Kristine: I think all ladies are constantly aware of that on some level.
Sean: Aha! So you are thinking about that sometimes?
Kristine: I think most hetero men, perhaps unconsciously, also try to mitigate that factor as much as possible, and I support that effort if it is reasonable.
Sean: I mean, sometimes my boyfriend and I wrestle or roughhouse…. I mean, have you ever roughhoused with boyfriends and it got out of hand?
Kristine: No. Most heteros don’t do that unless they know they are physically matched, which is not often the case.
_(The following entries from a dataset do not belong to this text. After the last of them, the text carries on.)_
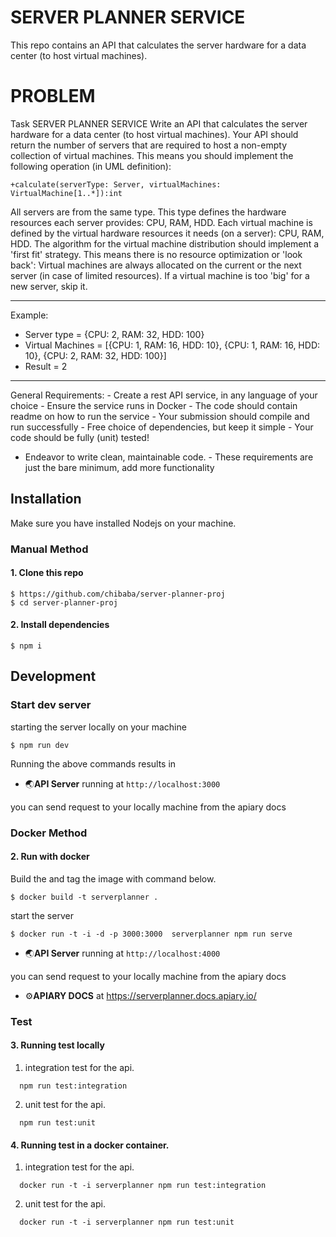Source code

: # SERVER PLANNER SERVICE

This repo contains an API that calculates the server hardware for a data center (to host virtual machines).

# PROBLEM

Task
SERVER PLANNER SERVICE
Write an API that calculates the server hardware for a data center (to host virtual machines).
Your API should return the number of servers that are required to host a non-empty collection of
virtual machines.
This means you should implement the following operation (in UML definition):

```
+calculate(serverType: Server, virtualMachines: VirtualMachine[1..*]):int
```

All servers are from the same type. This type defines the hardware resources each server provides:
CPU, RAM, HDD.
Each virtual machine is defined by the virtual hardware resources it needs (on a server): CPU, RAM,
HDD.
The algorithm for the virtual machine distribution should implement a 'first fit' strategy.
This means there is no resource optimization or 'look back': Virtual machines are always allocated on
the current or the next server (in case of limited resources).
If a virtual machine is too 'big' for a new server, skip it.

---

Example:

- Server type = {CPU: 2, RAM: 32, HDD: 100}
- Virtual Machines = [{CPU: 1, RAM: 16, HDD: 10}, {CPU: 1, RAM: 16, HDD: 10}, {CPU: 2, RAM: 32,
  HDD: 100}]
- Result = 2

---

General Requirements: - Create a rest API service, in any language of your choice - Ensure the service runs in Docker - The code should contain readme on how to run the service - Your submission should compile and run successfully - Free choice of dependencies, but keep it simple - Your code should be fully (unit) tested!

- Endeavor to write clean, maintainable code. - These requirements are just the bare minimum, add more functionality

## Installation

Make sure you have installed Nodejs on your machine.

### Manual Method

#### 1. Clone this repo

```
$ https://github.com/chibaba/server-planner-proj
$ cd server-planner-proj
```

#### 2. Install dependencies

```
$ npm i
```

## Development

### Start dev server

starting the server locally on your machine

```
$ npm run dev
```

Running the above commands results in

- 🌏**API Server** running at `http://localhost:3000`

you can send request to your locally machine from the apiary docs

### Docker Method

#### 2. Run with docker

Build the and tag the image with command below.

```
$ docker build -t serverplanner .
```

start the server

```
$ docker run -t -i -d -p 3000:3000  serverplanner npm run serve
```

- 🌏**API Server** running at `http://localhost:4000`

you can send request to your locally machine from the apiary docs

- ⚙️**APIARY DOCS** at https://serverplanner.docs.apiary.io/

### Test

#### 3. Running test locally

1. integration test for the api.

```
  npm run test:integration
```

2. unit test for the api.

```
  npm run test:unit
```

#### 4. Running test in a docker container.

1. integration test for the api.

```
  docker run -t -i serverplanner npm run test:integration
```

2. unit test for the api.

```
  docker run -t -i serverplanner npm run test:unit
```
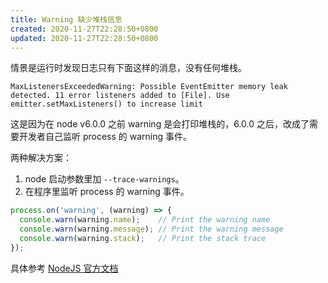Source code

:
 ```yaml
---
title: Warning 缺少堆栈信息
created: 2020-11-27T22:28:50+0800
updated: 2020-11-27T22:28:50+0800
---
```



情景是运行时发现日志只有下面这样的消息，没有任何堆栈。

`MaxListenersExceededWarning: Possible EventEmitter memory leak detected. 11 error listeners added to [File]. Use emitter.setMaxListeners() to increase limit`

这是因为在 node v6.0.0 之前 warning 是会打印堆栈的，6.0.0 之后，改成了需要开发者自己监听 process 的 warning 事件。

两种解决方案：

1. node 启动参数里加 `--trace-warnings`。
2. 在程序里监听 process 的 warning 事件。

```js
process.on('warning', (warning) => {
  console.warn(warning.name);    // Print the warning name
  console.warn(warning.message); // Print the warning message
  console.warn(warning.stack);   // Print the stack trace
});
```

具体参考 [NodeJS 官方文档](https://nodejs.org/api/process.html#process_event_warning)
If a boyfriend wrestled with me, he would deliberately scale back his strength. I mean, this is a provocative statement, but the same way I would if I was wrestling/playing with a child. Obviously the dynamic between men and women should not mirror that of adult/child, but the truth is that most men are just physically that much stronger than most women.
Sean: A-ha. I mean, this movie takes the eroticism of horror… and the horror of eroticism, and makes it text not subtext. I mean, isn’t sex often semi-violent or contain a violent subtext? It cuts both ways – that’s why I think Almodóvar made this movie.
Kristine: I like that when Marina and Ricky have sex they are equally matched.

Sean: I was struck by how reciprocal and ecstatic the sex scene was. It is a very hot sex scene. Not as hot as the one in Onibaba, but close.
Kristine: I agree. Everything changes during sex, between men and women.
Sean: The sex scene is really focused on female pleasure.
Kristine: Right, she tells him when to come.
Sean: They change positions, they play with roles, they’re really enjoying each other…
Kristine: He’s definitely… the apparatus, right?
Sean: Yes, or at least, he’s deferring to her in some ways there. He’s been so obsessed with control and in that scene, he is not particularly interested in being in control.
Kristine: Agreed. But as we discussed before, his plans for their future are going to do away with this kind of erotic freedom. Let me be clear, I am not saying that married folks with kiddies can’t have hot sex. But…
Sean: Is this ending as bleak as the ending of Night of the Living Dead?
Kristine: Well, no. You think it is?
Sean: No.
Kristine: Well, here is the thing. I don’t know what to do with Almodóvar. He always has these charismatic, complicated female characters that completely drive the story. The men are often secondary. But the women are always in peril and often unhappy. He confuses me. Which is okay. Have you seen or read The Collector? The movie stars Terence Stamp.

Sean: I have not seen it. Is it good? I’ve almost rented it like ten times.
Kristine: I haven’t seen it either but I read the book, recommended to me by… my mother! I have heard the movie is quite good. This movie reminds me of that book because in both, in some ways, the captive runs the show. The captor is fascinated by her and wants her to be happy, and believes the day she accepts her new reality she will be happy. But of course what he is doing is absolutely vile and horrifying. What do we think would happen to Marina if she didn’t decide she “loves” Ricky?
Sean: He would kill her. I mean obviously it is a problem when these kinds of stories seem to excuse the man for his “passion.” This movie is right at that line, if not over it.
Kristine: Well, The Collector doesn’t excuse the guy at all, but there are similarities.
Sean: Almodóvar has said that this movie is not meant to be about S&M at all and that the ropes are meant as metaphors or some shit. What I take from that comment is that the ropes aren’t meant as kink, or as power play. They are dead serious ropes.
Kristine: Right. Metaphors for being “tied down” to domestic life? Not out there, swinging from a rope wrapped around some leather daddy’s neck in a storm?
Sean: Sure, yes, and entangled in heteronormativity and in gender roles.
Kristine: Which is what Marina realizes at the end when she is crying in the car.
Sean: I think so. She’s freed from the physical ropes, but actually is more ensnared than ever.
Kristine: Poor Marina.
Sean: Poor, poor Marina now has to have a fucking weekend in the country with her dried-up mama and smile like a good girl.
Kristine: That is Almodóvar’s mother in real life.
Sean: Hahahaha!
Ratings Roundup
The Girls Rating: I’m confused and that’s okay AND Something this queer should be better dammit!
The Freak’s Rating: Provocative and problematic.